Las aplicaciones de movilidad calculan la velocidad a partir del GPS, registrando cambios de posición en intervalos de tiempo específicos. Por eso es que, al compararlas con el velocímetro, suelen mostrar valores ligeramente inferiores. Aplicaciones como Waze, Google Maps o Apple Maps miden la velocidad real según la trayectoria y el tiempo transcurrido, mientras que el velocímetro incorpora un margen de seguridad a la cifra final que muestra en el tablero.
En es sentido, el reglamento europeo permite que la diferencia entre la velocidad indicada (V1) y la real (V2) se exprese mediante la ecuación: 0 ≤ (V1 – V2) ≤ 0,1V2 + 4 km/h. Este cálculo significa que cuanto mayor es la velocidad del vehículo, más puede “inflar” el velocímetro sin que se infrinja la normativa, una medida que busca aumentar la cautela de los conductores ante posibles multas y, en definitiva, reducir la cantidad de siniestros viales.
La regulación europea establece que el velocímetro no debe mostrar una velocidad inferior a la real. Puede tener un margen de error positivo que dependa de diversos factores -tamaño de las ruedas, presión de neumáticos, entre otros-, que puede llegar a ser de hasta un 10% más que la velocidad real.

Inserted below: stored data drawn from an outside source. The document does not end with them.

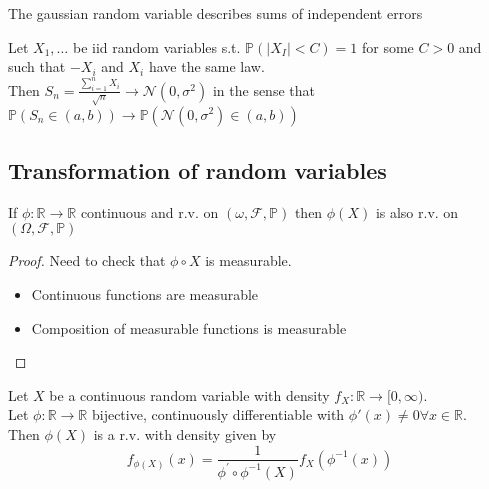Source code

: \documentclass[../main.tex]{subfiles}
\begin{document}
The gaussian random variable describes sums of independent errors
\begin{thm}
	Let $X_1,\ldots$ be iid random variables s.t. $ \mathbb{P}( |X_I|<C) =1$ for some $C>0$ and such that $-X_i$ and $X_i$ have the same law.\\
	Then $ S_n=\frac{ \sum_{i=1}^{ n}X_i}{ \sqrt{n} }\to \mathcal{N}( 0, \sigma^{2}) $ in the sense that $ \mathbb{P}( S_n\in ( a,b) ) \to \mathbb{P}( \mathcal{N}( 0, \sigma^{2}) \in ( a,b) ) 	 $ 
\end{thm}
\subsection{Transformation of random variables}
\begin{lemma}
If $\phi: \mathbb{R}\to \mathbb{R}$ continuous and r.v. on $( \omega, \mathcal{F}, \mathbb{P}) $ then $\phi( X) $ is also r.v. on $( \Omega, \mathcal{F}, \mathbb{P}) $ 
\end{lemma}
\begin{proof}
Need to check that $\phi\circ X$ is measurable.
\begin{itemize}
\item Continuous functions are measurable
\item Composition of measurable functions is measurable
\end{itemize}

\end{proof}
\begin{propo}
Let $X$ be a continuous random variable with density $f_X: \mathbb{R}\to [ 0, \infty ) $.\\
Let $\phi: \mathbb{R}\to \mathbb{R}$ bijective, continuously differentiable with $ \phi'( x) \neq 0\forall x \in \mathbb{R}$.\\
Then $\phi( X) $ is a r.v. with density given by
\[ 
f_{\phi( X) } ( x) = \frac{1}{\phi^{'}\circ\phi^{-1}( X) } f_X( \phi^{-1}( x) ) 
\]

\end{propo}
\end{document}
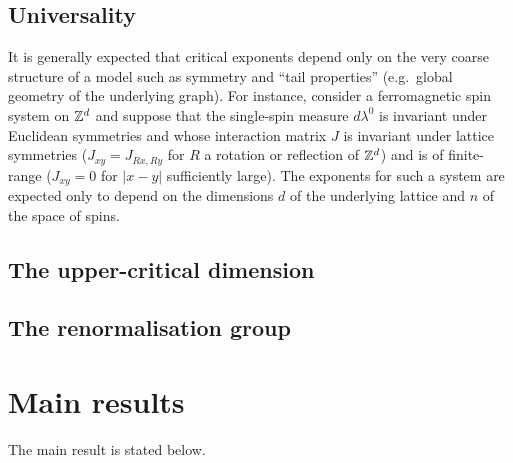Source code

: 
\subsection{Universality}

It is generally expected that critical exponents depend only on the very coarse structure of a model such as symmetry and ``tail properties'' (e.g.\ global geometry of the underlying graph). For instance, consider a ferromagnetic spin system on ${ {{\mathbb Z}}^d }$ and suppose that the single-spin measure
$d\lambda^0$ is invariant under Euclidean symmetries and whose interaction matrix $J$ is invariant under lattice symmetries ($J_{xy} = J_{Rx,Ry}$ for $R$ a rotation or reflection of ${ {{\mathbb Z}}^d }$) and is of finite-range ($J_{xy} = 0$ for $|x - y|$ sufficiently large). The exponents for such a system are expected only to depend on the dimensions $d$ of the underlying lattice and $n$ of the space of spins.



\subsection{The upper-critical dimension}


\subsection{The renormalisation group}


\section{Main results}

The main result is stated below.

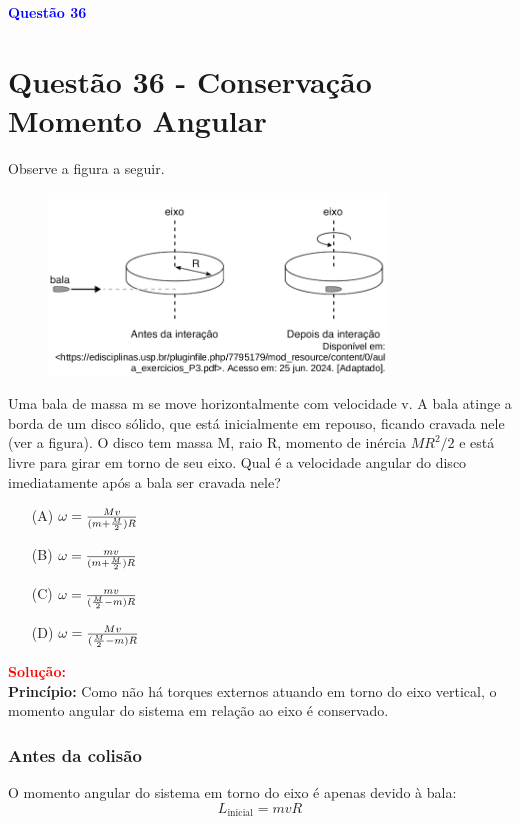 \documentclass[a4paper,12pt]{article}
\begin{document}
\begin{flushleft}
\textbf{\textcolor{blue}{\Large Quest\~ao 36 }}\\
\noindent
\section{Quest\~ao 36 - Conserva\c{c}\~ao Momento Angular}
Observe a figura a seguir.

\begin{figure}[h]
\centering
\includegraphics[width=0.8\textwidth]{figures/momento_angular.png}
\end{figure}

Uma bala de massa m se move horizontalmente com
velocidade v. A bala atinge a borda de um disco sólido, que
está inicialmente em repouso, ficando cravada nele (ver a
figura). O disco tem massa M, raio R, momento de inércia
$MR^{2}/2$ e está livre para girar em torno de seu eixo. Qual é a
velocidade angular do disco imediatamente após a bala ser
cravada nele?

\begin{itemize}
\item[(A)] $\Huge \omega = \frac{Mv}{(m+\frac{M}{2})R}$
\item[(B)] $\Huge \omega = \frac{mv}{(m+\frac{M}{2})R}$
\item[(C)] $\Huge \omega = \frac{mv}{(\frac{M}{2}-m)R}$
\item[(D)] $\Huge \omega = \frac{Mv}{(\frac{M}{2}-m)R}$
\end{itemize}

\vspace{0.5cm}

\textcolor{red}{\textbf{Solução:}}\\

\textbf{Princípio:}  
Como não há torques externos atuando em torno do eixo vertical, o momento angular do sistema em relação ao eixo é conservado.

\subsubsection*{Antes da colisão}
O momento angular do sistema em torno do eixo é apenas devido à bala:
\[
L_{\text{inicial}} = m v R
\]


\end{flushleft}
\end{document}
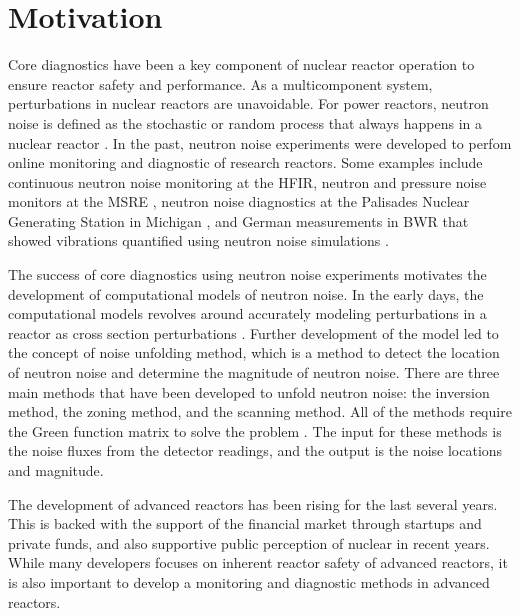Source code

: \label{ch:introduction}

\section{Motivation}

Core diagnostics have been a key component of nuclear reactor operation to ensure reactor safety and performance. As a multicomponent system, perturbations in nuclear reactors are unavoidable. For power reactors, neutron noise is defined as the stochastic or random process that always happens in a nuclear reactor \cite{saitoTheoryPowerReactor1974b}. In the past, neutron noise experiments were developed to perfom online monitoring and diagnostic of research reactors. Some examples include continuous neutron noise monitoring at the \gls*{HFIR}, neutron and pressure noise monitors at the \gls*{MSRE} \cite{fryExperienceReactorMalfunction1971}, neutron noise diagnostics at the Palisades Nuclear Generating Station in Michigan \cite{fryAnalysisNeutrondensityOscillations1975}, and German measurements in \gls*{BWR} that showed vibrations quantified using neutron noise simulations \cite{wachInvestigationJointEffect1974}. 

The success of core diagnostics using neutron noise experiments motivates the development of computational models of neutron noise. In the early days, the computational models revolves around accurately modeling perturbations in a reactor as cross section perturbations \cite{saitoTheoryPowerReactor1974,saitoTheoryPowerReactor1974a}. Further development of the model led to the concept of noise unfolding method, which is a method to detect the location of neutron noise and determine the magnitude of neutron noise. There are three main methods that have been developed to unfold neutron noise: the inversion method, the zoning method, and the scanning method. All of the methods require the Green function matrix to solve the problem \cite{pazsitNoiseTechniquesNuclear2010}. The input for these methods is the noise fluxes from the detector readings, and the output is the noise locations and magnitude.

The development of advanced reactors has been rising for the last several years. This is backed with the support of the financial market through startups and private funds, and also supportive public perception of nuclear in recent years. While many developers focuses on inherent reactor safety of advanced reactors, it is also important to develop a monitoring and diagnostic methods in advanced reactors.

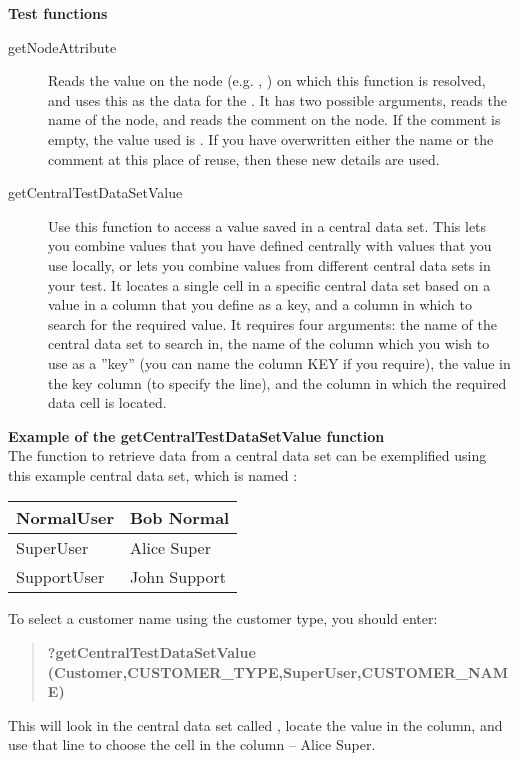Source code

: \textbf{Test functions}\\
\begin{description}
\item [getNodeAttribute]{Reads the value on the node (e.g. \gdcase{}, \gdstep{}) on which this function is resolved, and uses this as the data for the \gdstep{}. It has two possible arguments,  reads the name of the node, and  reads the comment on the node. If the comment is empty, the value used is . If you have overwritten either the name or the comment at this place of reuse, then these new details are used.} 
\item [getCentralTestDataSetValue]{Use this function to access a value saved in a central data set. This lets you combine values that you have defined centrally with values that you use locally, or lets you combine values from different central data sets in your test. It locates a single cell in a specific central data set based on a value in a column that you define as a key, and a column in which to search for the required value. It requires four arguments: the name of the central data set to search in, the name of the column which you wish to use as a ''key'' (you can name the column KEY if you require), the value in the key column (to specify the line), and the column in which the required data cell is located.}
\end{description}

\textbf{Example of the getCentralTestDataSetValue function}\\
The function to retrieve data from a central data set can be exemplified using this example central data set, which is named :

\begin{supertabular}{|p{6.0cm}p{6.0cm}|}
\hline
NormalUser & Bob Normal\\
\hline
SuperUser & Alice Super\\
\hline
SupportUser & John Support \\
\hline
\end{supertabular}

 To select a customer name using the customer type, you should enter:
\begin{quote}
\textbf{?getCentralTestDataSetValue\\
(Customer,CUSTOMER\_TYPE,SuperUser,CUSTOMER\_NAME)}
\end{quote}
This will look in the central data set called , locate the value  in the  column, and use that line to choose the cell in the  column -- Alice Super. 

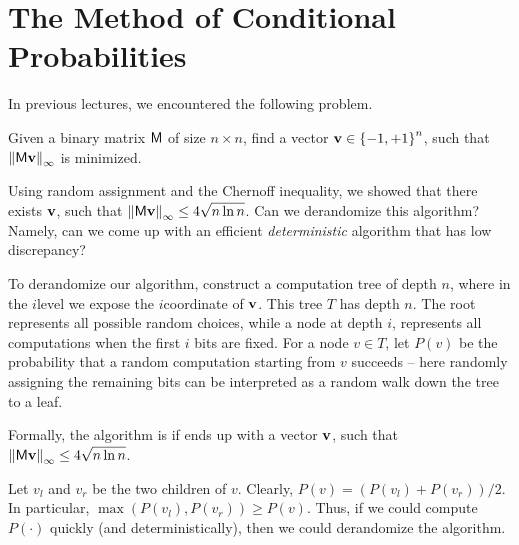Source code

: \section{The Method of Conditional Probabilities}

In previous lectures, we encountered the following problem.

\begin{problem}
    Given a binary matrix $\Matrix$ of size $n \times n$, find a
    vector $\vecA \in \brc{-1,+1}^n$, such that
    $\dist{\Matrix \vecA}_\infty$ is minimized.
\end{problem}

Using random assignment and the Chernoff inequality, we showed that
there exists $\vecA$, such that
$\dist{\Matrix \vecA}_\infty \leq 4 \sqrt{ n\ln n}$. Can we
derandomize this algorithm?  Namely, can we come up with an efficient
\emph{deterministic} algorithm that has low discrepancy?

To derandomize our algorithm, construct a computation tree of depth
$n$, where in the $i$\th level we expose the $i$\th coordinate of
$\vecA$.  This tree $T$ has depth $n$. The root represents all
possible random choices, while a node at depth $i$, represents all
computations when the first $i$ bits are fixed. For a node $v \in T$,
let $P(v)$ be the probability that a random computation starting from
$v$ succeeds -- here randomly assigning the remaining bits can be
interpreted as a random walk down the tree to a leaf.

Formally, the algorithm is  if ends up with a vector
$\vecA$, such that
$\dist{\Matrix \vecA}_\infty \leq 4 \sqrt{ n\ln n}$.

Let $v_l$ and $v_r$ be the two children of $v$.
Clearly, $P(v) = (P(v_l) + P(v_r))/2$. In particular, $\max( P(v_l),
P(v_r)) \geq P(v)$. Thus, if we could compute $P(\cdot)$ quickly (and
deterministically), then we could derandomize the algorithm.


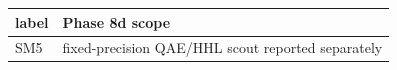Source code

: \begin{tabular}{ll}
\hline
label & Phase 8d scope \\
\hline
SM5 & fixed-precision QAE/HHL scout reported separately \\
\hline
\end{tabular}
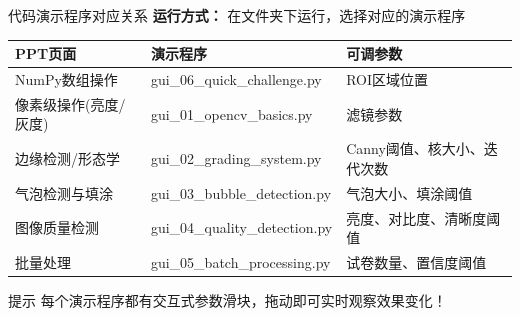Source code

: \documentclass[aspectratio=169, 12pt]{beamer}
\begin{document}
\begin{frame}{代码演示程序对应关系}
    \textbf{运行方式：} 在文件夹下运行，选择对应的演示程序

    \vspace{0.3cm}

    \begin{table}
        \centering
        \small
        \begin{tabular}{lp{5cm}l}
            \toprule
            \textbf{PPT页面} & \textbf{演示程序} & \textbf{可调参数} \\
            \midrule
            NumPy数组操作 & gui\_06\_quick\_challenge.py & ROI区域位置 \\
            像素级操作(亮度/灰度) & gui\_01\_opencv\_basics.py & 滤镜参数 \\
            边缘检测/形态学 & gui\_02\_grading\_system.py & Canny阈值、核大小、迭代次数 \\
            气泡检测与填涂 & gui\_03\_bubble\_detection.py & 气泡大小、填涂阈值 \\
            图像质量检测 & gui\_04\_quality\_detection.py & 亮度、对比度、清晰度阈值 \\
            批量处理 & gui\_05\_batch\_processing.py & 试卷数量、置信度阈值 \\
            \bottomrule
        \end{tabular}
    \end{table}

    \vspace{0.3cm}

    \begin{alertblock}{提示}
        每个演示程序都有交互式参数滑块，拖动即可实时观察效果变化！
    \end{alertblock}
\end{frame}
\end{document}
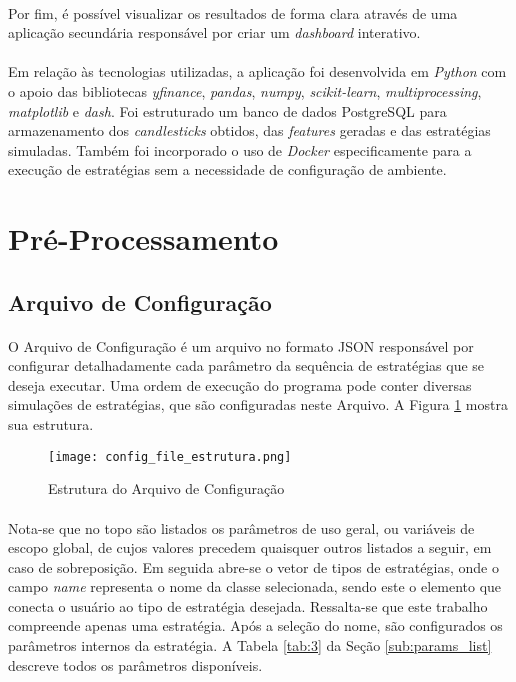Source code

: \paragraph{} Por fim, é possível visualizar os resultados de forma clara através de uma aplicação secundária responsável por criar um \textit{dashboard} interativo.

\paragraph{} Em relação às tecnologias utilizadas, a aplicação foi desenvolvida em \textit{Python} com o apoio das bibliotecas \textit{yfinance}, \textit{pandas}, \textit{numpy}, \textit{scikit-learn}, \textit{multiprocessing}, \textit{matplotlib} e \textit{dash}. Foi estruturado um banco de dados PostgreSQL para armazenamento dos \textit{candlesticks} obtidos, das \textit{features} geradas e das estratégias simuladas. Também foi incorporado o uso de \textit{Docker} especificamente para a execução de estratégias sem a necessidade de configuração de ambiente.



\section{Pré-Processamento}

\subsection{Arquivo de Configuração}
\label{sub:conf_file}

\paragraph{} O Arquivo de Configuração é um arquivo no formato JSON responsável por configurar detalhadamente cada parâmetro da sequência de estratégias que se deseja executar. Uma ordem de execução do programa pode conter diversas simulações de estratégias, que são configuradas neste Arquivo. A Figura \ref{fig:101} mostra sua estrutura.

\begin{figure}[h]
    \texttt{[image: config\_file\_estrutura.png]}
    \centering
    \caption{Estrutura do Arquivo de Configuração}
    \label{fig:101}
\end{figure}

\paragraph{} Nota-se que no topo são listados os parâmetros de uso geral, ou variáveis de escopo global, de cujos valores precedem quaisquer outros listados a seguir, em caso de sobreposição. Em seguida abre-se o vetor de tipos de estratégias, onde o campo \textit{name} representa o nome da classe selecionada, sendo este o elemento que conecta o usuário ao tipo de estratégia desejada. Ressalta-se que este trabalho compreende apenas uma estratégia. Após a seleção do nome, são configurados os parâmetros internos da estratégia. A Tabela \ref{tab:3} da Seção \ref{sub:params_list} descreve todos os parâmetros disponíveis.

En Japón y Estados Unidos las normativas son más estrictas en cuanto al margen de error permitido, máximo de error del 4%.
Queda claro entonces que la diferencia entre la lectura entre ambos sistemas es mínima en términos prácticos, pero suficiente para que un radar detecte una infracción si no se tiene cuidado. Por eso, para evitar multas, los conductores deben guiarse principalmente por el velocímetro, ya que las autoridades viales utilizan dispositivos calibrados que miden la velocidad real, similar a la que detecta el GPS.
Para evitar sanciones, además, es fundamental mantener el vehículo en buen estado, ya que un velocímetro defectuoso podría generar lecturas imprecisas. Además, los conductores deben conocer los límites de velocidad de las rutas argentinas, que varían según el tipo de camino: 40 km/h en zonas urbanas, 60 km/h en avenidas y hasta 130 km/h en autopistas.
Y más allá de las multas, en materia de seguridad vial también es crucial calibrar la conducción según las condiciones del entorno. En días de lluvia o nieve, con niebla o en zonas con alta densidad de peatones, reducir la velocidad todavía por debajo de esos límites es la mejor medida para manejar seguros y evitar siniestros.